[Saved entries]

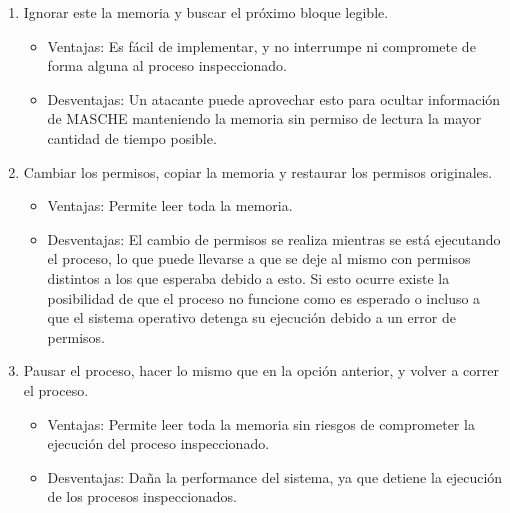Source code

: \begin{enumerate}

\item Ignorar este la memoria y buscar el próximo bloque legible.

\begin{itemize}

\item Ventajas: Es fácil de implementar, y no interrumpe ni compromete de forma
alguna al proceso inspeccionado.

\item Desventajas: Un atacante puede aprovechar esto para ocultar información
de MASCHE manteniendo la memoria sin permiso de lectura la mayor cantidad de
tiempo posible.

\end{itemize}

\item Cambiar los permisos, copiar la memoria y restaurar los permisos
originales.

\begin{itemize}

\item Ventajas: Permite leer toda la memoria.

\item Desventajas: El cambio de permisos se realiza mientras se está ejecutando
el proceso, lo que puede llevarse a que se deje al mismo con permisos distintos
a los que esperaba debido a esto. Si esto ocurre existe la posibilidad de que
el proceso no funcione como es esperado o incluso a que el sistema operativo
detenga su ejecución debido a un error de permisos.

\end{itemize}

\item Pausar el proceso, hacer lo mismo que en la opción anterior, y volver a
correr el proceso.

\begin{itemize}

\item Ventajas: Permite leer toda la memoria sin riesgos de comprometer la
ejecución del proceso inspeccionado.

\item Desventajas: Daña la performance del sistema, ya que detiene la ejecución
de los procesos inspeccionados.

\end{itemize}

\end{enumerate}

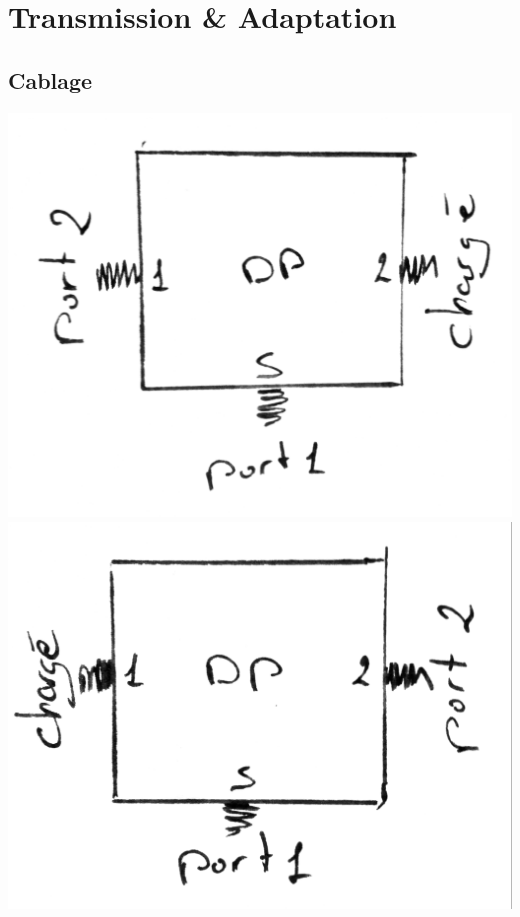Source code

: \documentclass[a4paper,12pt]{report}            %
\begin{document}
\section{Transmission \& Adaptation}

\subsection{Cablage}
\begin{center}
	\includegraphics[scale = 0.15]{pic/DPS1.png}
	\includegraphics[scale = 0.15]{pic/DPS2.png}
\end{center}
\end{document}
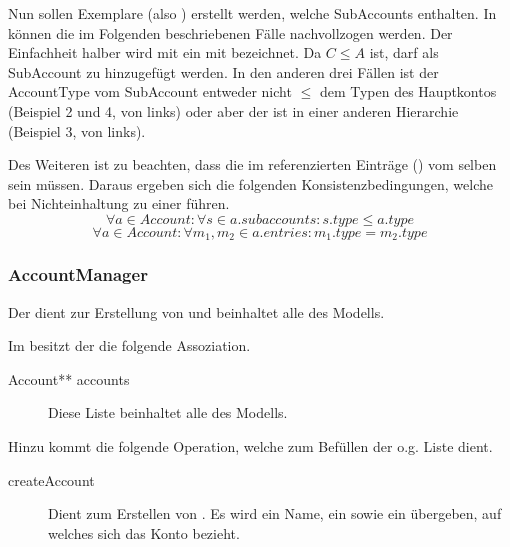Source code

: 
Nun sollen Exemplare (also ) erstellt werden, welche SubAccounts enthalten. In  können die im Folgenden beschriebenen Fälle nachvollzogen werden.
Der Einfachheit halber wird mit  ein   mit   bezeichnet. Da $C \leq A$ ist, darf  als SubAccount zu  hinzugefügt werden.
In den anderen drei Fällen ist der AccountType vom SubAccount entweder nicht $\leq$ dem Typen des Hauptkontos (Beispiel 2 und 4, von links) oder aber der  ist in einer anderen Hierarchie (Beispiel 3, von links).


Des Weiteren ist zu beachten, dass die im  referenzierten Einträge () vom selben 
 sein müssen. Daraus ergeben sich die folgenden Konsistenzbedingungen, 
welche bei Nichteinhaltung zu einer  führen.
\begin{equation}
	\forall a \in Account: \forall s \in a.subaccounts: s.type \leq a.type
\end{equation}
\begin{equation}
	\forall a \in Account: \forall m_1, m_2 \in a.entries: m_1.type = m_2.type
\end{equation}


\subsubsection{AccountManager}
Der  dient zur Erstellung von  und beinhaltet alle  des Modells.

Im \MM besitzt der  die folgende Assoziation.
\begin{description}
	\item[Account** accounts] Diese Liste beinhaltet alle  des Modells.
\end{description}

Hinzu kommt die folgende Operation, welche zum Befüllen der o.g. Liste dient.
\begin{description}
	\item[createAccount] Dient zum Erstellen von . Es wird ein Name, ein  sowie ein  übergeben, auf welches sich das Konto bezieht.
\end{description}

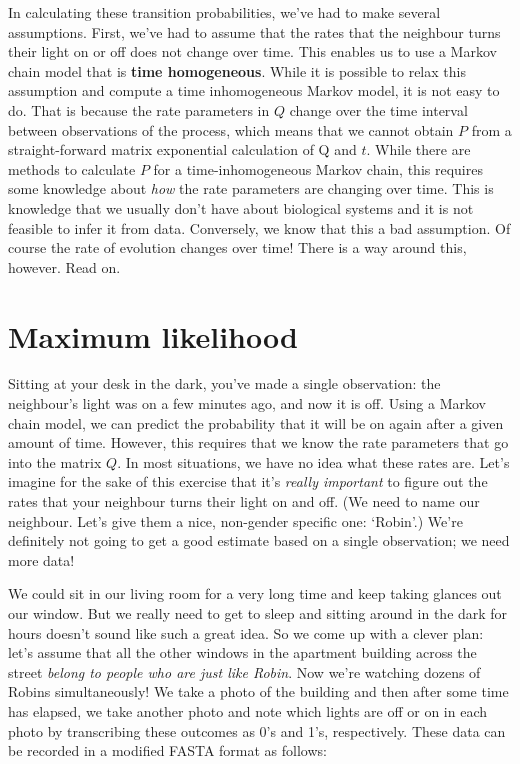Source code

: \documentclass[12pt,twoside,openright]{book}
\begin{document}
In calculating these transition probabilities, we've had to make several assumptions.  First, we've had to assume that the rates that the neighbour turns their light on or off does not change over time.  This enables us to use a Markov chain model that is \textbf{time homogeneous}.  While it is possible to relax this assumption and compute a time inhomogeneous Markov model, it is not easy to do.  That is because the rate parameters in $Q$ change over the time interval between observations of the process, which means that we cannot obtain $P$ from a straight-forward matrix exponential calculation of Q and $t$.  While there are methods to calculate $P$ for a time-inhomogeneous Markov chain, this requires some knowledge about {\it how} the rate parameters are changing over time.  This is knowledge that we usually don't have about biological systems and it is not feasible to infer it from data.  Conversely, we know that this a bad assumption.  Of course the rate of evolution changes over time!  There is a way around this, however.  Read on.


\section {Maximum likelihood}

Sitting at your desk in the dark, you've made a single observation: the neighbour's light was on a few minutes ago, and now it is off.  Using a Markov chain model, we can predict the probability that it will be on again after a given amount of time.  However, this requires that we know the rate parameters that go into the matrix $Q$.  In most situations, we have no idea what these rates are.  Let's imagine for the sake of this exercise that it's \textit{really important} to figure out the rates that your neighbour turns their light on and off.  (We need to name our neighbour.  Let's give them a nice, non-gender specific one: `Robin'.)  We're definitely not going to get a good estimate based on a single observation; we need more data!

We could sit in our living room for a very long time and keep taking glances out our window.  But we really need to get to sleep and sitting around in the dark for hours doesn't sound like such a great idea.  So we come up with a clever plan: let's assume that all the other windows in the apartment building across the street \textit{belong to people who are just like Robin}.  Now we're watching dozens of Robins simultaneously!  We take a photo of the building and then after some time has elapsed, we take another photo and note which lights are off or on in each photo by transcribing these outcomes as 0's and 1's, respectively.  These data can be recorded in a modified FASTA format as follows: 
\end{document}
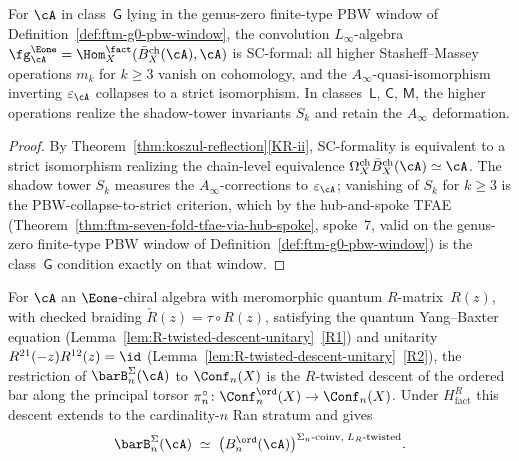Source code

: \begin{corollary}
\label{cor:eight-cor-sc-formality}
For $\cA$ in class~$\mathsf{G}$ lying in the genus-zero finite-type
PBW window of Definition~\ref{def:ftm-g0-pbw-window}, the convolution
$L_\infty$-algebra
$\fg^{\Eone}_\cA=\Hom^{\fact}_X(\Bbarch_X(\cA),\cA)$ is SC-formal: all
higher Stasheff--Massey operations $m_k$ for $k\geq 3$ vanish on
cohomology, and the $A_\infty$-quasi-isomorphism inverting
$\varepsilon_\cA$ collapses to a strict isomorphism.  In
classes~$\mathsf{L}$, $\mathsf{C}$, $\mathsf{M}$, the higher
operations realize the shadow-tower invariants $S_k$ and retain the
$A_\infty$ deformation.
\end{corollary}

\begin{proof}
By Theorem~\ref{thm:koszul-reflection}\ref{KR-ii}, SC-formality is
equivalent to a strict isomorphism realizing the chain-level
equivalence $\Omegach_X\Bbarch_X(\cA)\simeq\cA$.
The shadow tower $S_k$ measures the $A_\infty$-corrections to
$\varepsilon_\cA$; vanishing of $S_k$ for $k\geq 3$ is the
PBW-collapse-to-strict criterion, which by the hub-and-spoke TFAE
(Theorem~\ref{thm:ftm-seven-fold-tfae-via-hub-spoke}, spoke~7, valid
on the genus-zero finite-type PBW window of
Definition~\ref{def:ftm-g0-pbw-window}) is the
class~$\mathsf{G}$ condition exactly on that window.
\end{proof}

\begin{corollary}
\label{cor:eight-cor-R-descent}
For $\cA$ an $\Eone$-chiral algebra with meromorphic quantum
$R$-matrix~$R(z)$, with checked braiding
$\check R(z)=\tau\circ R(z)$, satisfying the quantum Yang--Baxter
equation (Lemma~\ref{lem:R-twisted-descent-unitary}~\ref{R1}) and unitarity
$R^{21}(-z)R^{12}(z)=\id$
(Lemma~\ref{lem:R-twisted-descent-unitary}~\ref{R2}), the restriction of
$\barB^{\Sigma}_n(\cA)$ to $\Conf_n(X)$ is the $R$-twisted descent of
the ordered bar along the principal torsor
$\pi_n^\circ\colon\Conf_n^{\ord}(X)\to\Conf_n(X)$.  Under
$H_{\mathrm{fact}}^{R}$ this descent extends to the cardinality-$n$
Ran stratum and gives
\[
\barB^{\Sigma}_n(\cA)\;\simeq\;
\bigl(B^{\ord}_n(\cA)\bigr)^{\Sigma_n\text{-coinv},\;L_R\text{-twisted}}.
\]
\end{corollary}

WHAT TO PRODUCE ->
Wherever a line in the data above contains the word "zero", copy that line.

TASK SOLUTION ->
For $\cA$ in class~$\mathsf{G}$ lying in the genus-zero finite-type
on the genus-zero finite-type PBW window of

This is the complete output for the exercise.